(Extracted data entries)
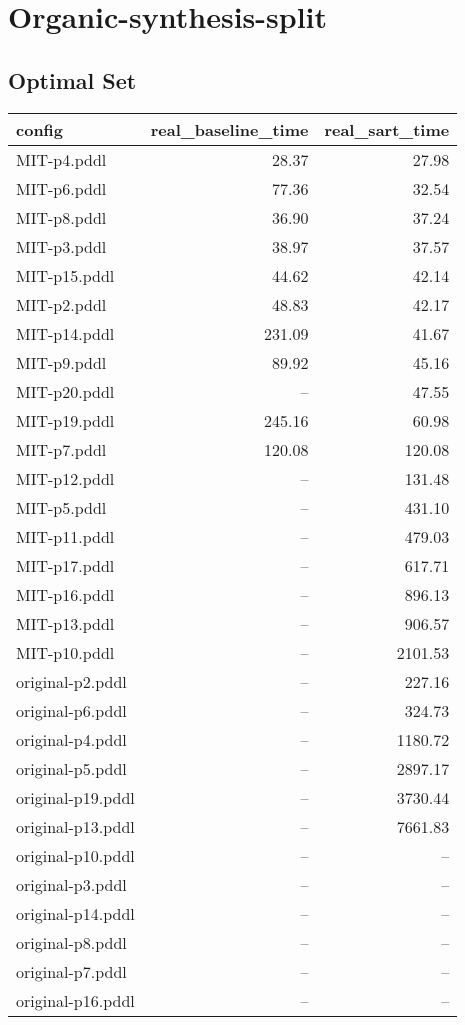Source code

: \documentclass{article}
\begin{document}
                \newpage \section{Organic-synthesis-split}
                    \subsection*{Optimal Set}
                    
                            \begin{center}
                            \scriptsize
                            \begin{tabular}{@{}l|r|r@{}}
                            config & real\_baseline\_time & real\_sart\_time\\\midrule
                             MIT-p4.pddl&28.37&27.98\\
 MIT-p6.pddl&77.36&32.54\\
 MIT-p8.pddl&36.90&37.24\\
 MIT-p3.pddl&38.97&37.57\\
 MIT-p15.pddl&44.62&42.14\\
 MIT-p2.pddl&48.83&42.17\\
 MIT-p14.pddl&231.09&41.67\\
 MIT-p9.pddl&89.92&45.16\\
 MIT-p20.pddl&--&47.55\\
 MIT-p19.pddl&245.16&60.98\\
 MIT-p7.pddl&120.08&120.08\\
 MIT-p12.pddl&--&131.48\\
 MIT-p5.pddl&--&431.10\\
 MIT-p11.pddl&--&479.03\\
 MIT-p17.pddl&--&617.71\\
 MIT-p16.pddl&--&896.13\\
 MIT-p13.pddl&--&906.57\\
 MIT-p10.pddl&--&2101.53\\
 original-p2.pddl&--&227.16\\
 original-p6.pddl&--&324.73\\
 original-p4.pddl&--&1180.72\\
 original-p5.pddl&--&2897.17\\
 original-p19.pddl&--&3730.44\\
 original-p13.pddl&--&7661.83\\
 original-p10.pddl&--&--\\
 original-p3.pddl&--&--\\
 original-p14.pddl&--&--\\
 original-p8.pddl&--&--\\
 original-p7.pddl&--&--\\
 original-p16.pddl&--&--
                            \end{tabular}
                            \end{center}
                    
\end{document}
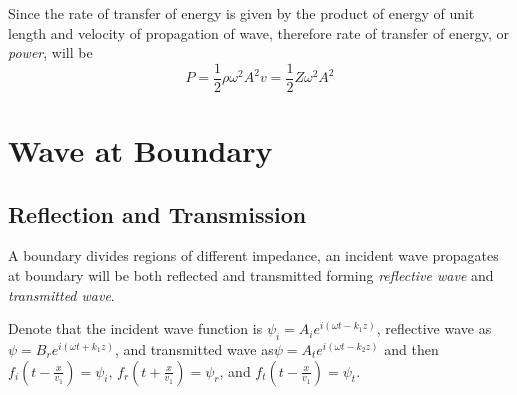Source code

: \documentclass[UTF8]{book}
\begin{document}
Since the rate of transfer of energy is given by the product of energy of unit length and velocity of propagation of wave, therefore rate of transfer of energy, or \emph{power}, will be
\[P=\frac{1}{2}\rho \omega ^2A^2v=\frac{1}{2}Z\omega ^2A^2\]


\section{Wave at Boundary}


\subsection{Reflection and Transmission}
A boundary divides regions of different impedance, an incident wave propagates at boundary will be both reflected and transmitted forming \emph{reflective wave} and \emph{transmitted wave}.

Denote that the incident wave function is $\psi _i=A_ie^{i(\omega t-k_1z)}$, reflective wave as $\psi =B_re^{i(\omega t+k_1z)}$, and transmitted wave as$\psi =A_te^{i(\omega t-k_2z)}$ and then $f_i(t-\frac{x}{v_1})=\psi _i$, $f_r(t+\frac{x}{v_1})=\psi _r$, and $f_t(t-\frac{x}{v_1})=\psi _t$.
\end{document}
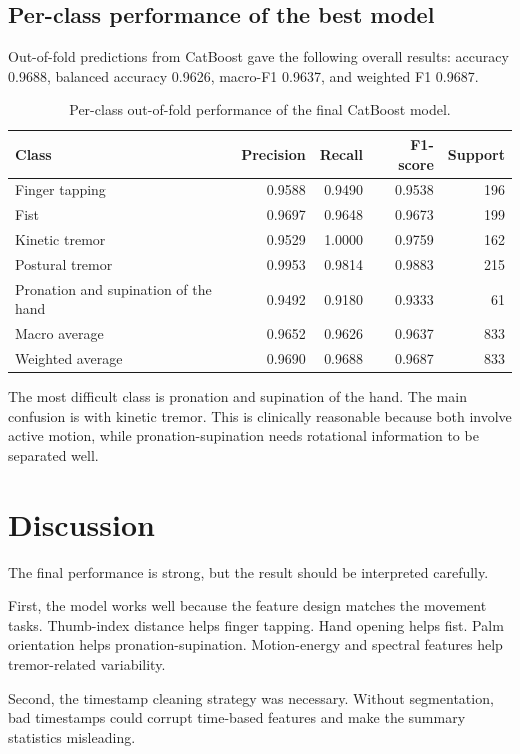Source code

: \documentclass[10pt,twocolumn]{article}
\begin{document}
\subsection{Per-class performance of the best model}
Out-of-fold predictions from CatBoost gave the following overall results: accuracy 0.9688, balanced accuracy 0.9626, macro-F1 0.9637, and weighted F1 0.9687.

\begin{table}[t]
\centering
\caption{Per-class out-of-fold performance of the final CatBoost model.}
\label{tab:per-class-short}
\begin{tabular}{lrrrr}
\toprule
Class & Precision & Recall & F1-score & Support \\
\midrule
Finger tapping & 0.9588 & 0.9490 & 0.9538 & 196 \\
Fist & 0.9697 & 0.9648 & 0.9673 & 199 \\
Kinetic tremor & 0.9529 & 1.0000 & 0.9759 & 162 \\
Postural tremor & 0.9953 & 0.9814 & 0.9883 & 215 \\
Pronation and supination of the hand & 0.9492 & 0.9180 & 0.9333 & 61 \\
\midrule
Macro average & 0.9652 & 0.9626 & 0.9637 & 833 \\
Weighted average & 0.9690 & 0.9688 & 0.9687 & 833 \\
\bottomrule
\end{tabular}
\end{table}

The most difficult class is pronation and supination of the hand. The main confusion is with kinetic tremor. This is clinically reasonable because both involve active motion, while pronation-supination needs rotational information to be separated well.

\section{Discussion}
The final performance is strong, but the result should be interpreted carefully.

First, the model works well because the feature design matches the movement tasks. Thumb-index distance helps finger tapping. Hand opening helps fist. Palm orientation helps pronation-supination. Motion-energy and spectral features help tremor-related variability.

Second, the timestamp cleaning strategy was necessary. Without segmentation, bad timestamps could corrupt time-based features and make the summary statistics misleading.
\end{document}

### EXERCISE AIM
Please reproduce the entries from above exactly; images are not part of the copy.

### EXERCISE RESPONSE
Source code

: \documentclass{article}
\begin{document}
                \newpage \section{Organic-synthesis-split}
                    \subsection*{Optimal Set}
                    
                            \begin{center}
                            \scriptsize
                            \begin{tabular}{@{}l|r|r@{}}
                            config & real\_baseline\_time & real\_sart\_time\\\midrule
                             MIT-p4.pddl&28.37&27.98\\
 MIT-p6.pddl&77.36&32.54\\
 MIT-p8.pddl&36.90&37.24\\
 MIT-p3.pddl&38.97&37.57\\
 MIT-p15.pddl&44.62&42.14\\
 MIT-p2.pddl&48.83&42.17\\
 MIT-p14.pddl&231.09&41.67\\
 MIT-p9.pddl&89.92&45.16\\
 MIT-p20.pddl&--&47.55\\
 MIT-p19.pddl&245.16&60.98\\
 MIT-p7.pddl&120.08&120.08\\
 MIT-p12.pddl&--&131.48\\
 MIT-p5.pddl&--&431.10\\
 MIT-p11.pddl&--&479.03\\
 MIT-p17.pddl&--&617.71\\
 MIT-p16.pddl&--&896.13\\
 MIT-p13.pddl&--&906.57\\
 MIT-p10.pddl&--&2101.53\\
 original-p2.pddl&--&227.16\\
 original-p6.pddl&--&324.73\\
 original-p4.pddl&--&1180.72\\
 original-p5.pddl&--&2897.17\\
 original-p19.pddl&--&3730.44\\
 original-p13.pddl&--&7661.83\\
 original-p10.pddl&--&--\\
 original-p3.pddl&--&--\\
 original-p14.pddl&--&--\\
 original-p8.pddl&--&--\\
 original-p7.pddl&--&--\\
 original-p16.pddl&--&--
                            \end{tabular}
                            \end{center}
                    
\end{document}
Source code

: \documentclass[UTF8]{book}
\begin{document}
Since the rate of transfer of energy is given by the product of energy of unit length and velocity of propagation of wave, therefore rate of transfer of energy, or \emph{power}, will be
\[P=\frac{1}{2}\rho \omega ^2A^2v=\frac{1}{2}Z\omega ^2A^2\]


\section{Wave at Boundary}


\subsection{Reflection and Transmission}
A boundary divides regions of different impedance, an incident wave propagates at boundary will be both reflected and transmitted forming \emph{reflective wave} and \emph{transmitted wave}.

Denote that the incident wave function is $\psi _i=A_ie^{i(\omega t-k_1z)}$, reflective wave as $\psi =B_re^{i(\omega t+k_1z)}$, and transmitted wave as$\psi =A_te^{i(\omega t-k_2z)}$ and then $f_i(t-\frac{x}{v_1})=\psi _i$, $f_r(t+\frac{x}{v_1})=\psi _r$, and $f_t(t-\frac{x}{v_1})=\psi _t$.
\end{document}
Source code

: \documentclass[10pt,twocolumn]{article}
\begin{document}
\subsection{Per-class performance of the best model}
Out-of-fold predictions from CatBoost gave the following overall results: accuracy 0.9688, balanced accuracy 0.9626, macro-F1 0.9637, and weighted F1 0.9687.

\begin{table}[t]
\centering
\caption{Per-class out-of-fold performance of the final CatBoost model.}
\label{tab:per-class-short}
\begin{tabular}{lrrrr}
\toprule
Class & Precision & Recall & F1-score & Support \\
\midrule
Finger tapping & 0.9588 & 0.9490 & 0.9538 & 196 \\
Fist & 0.9697 & 0.9648 & 0.9673 & 199 \\
Kinetic tremor & 0.9529 & 1.0000 & 0.9759 & 162 \\
Postural tremor & 0.9953 & 0.9814 & 0.9883 & 215 \\
Pronation and supination of the hand & 0.9492 & 0.9180 & 0.9333 & 61 \\
\midrule
Macro average & 0.9652 & 0.9626 & 0.9637 & 833 \\
Weighted average & 0.9690 & 0.9688 & 0.9687 & 833 \\
\bottomrule
\end{tabular}
\end{table}

The most difficult class is pronation and supination of the hand. The main confusion is with kinetic tremor. This is clinically reasonable because both involve active motion, while pronation-supination needs rotational information to be separated well.

\section{Discussion}
The final performance is strong, but the result should be interpreted carefully.

First, the model works well because the feature design matches the movement tasks. Thumb-index distance helps finger tapping. Hand opening helps fist. Palm orientation helps pronation-supination. Motion-energy and spectral features help tremor-related variability.

Second, the timestamp cleaning strategy was necessary. Without segmentation, bad timestamps could corrupt time-based features and make the summary statistics misleading.
\end{document}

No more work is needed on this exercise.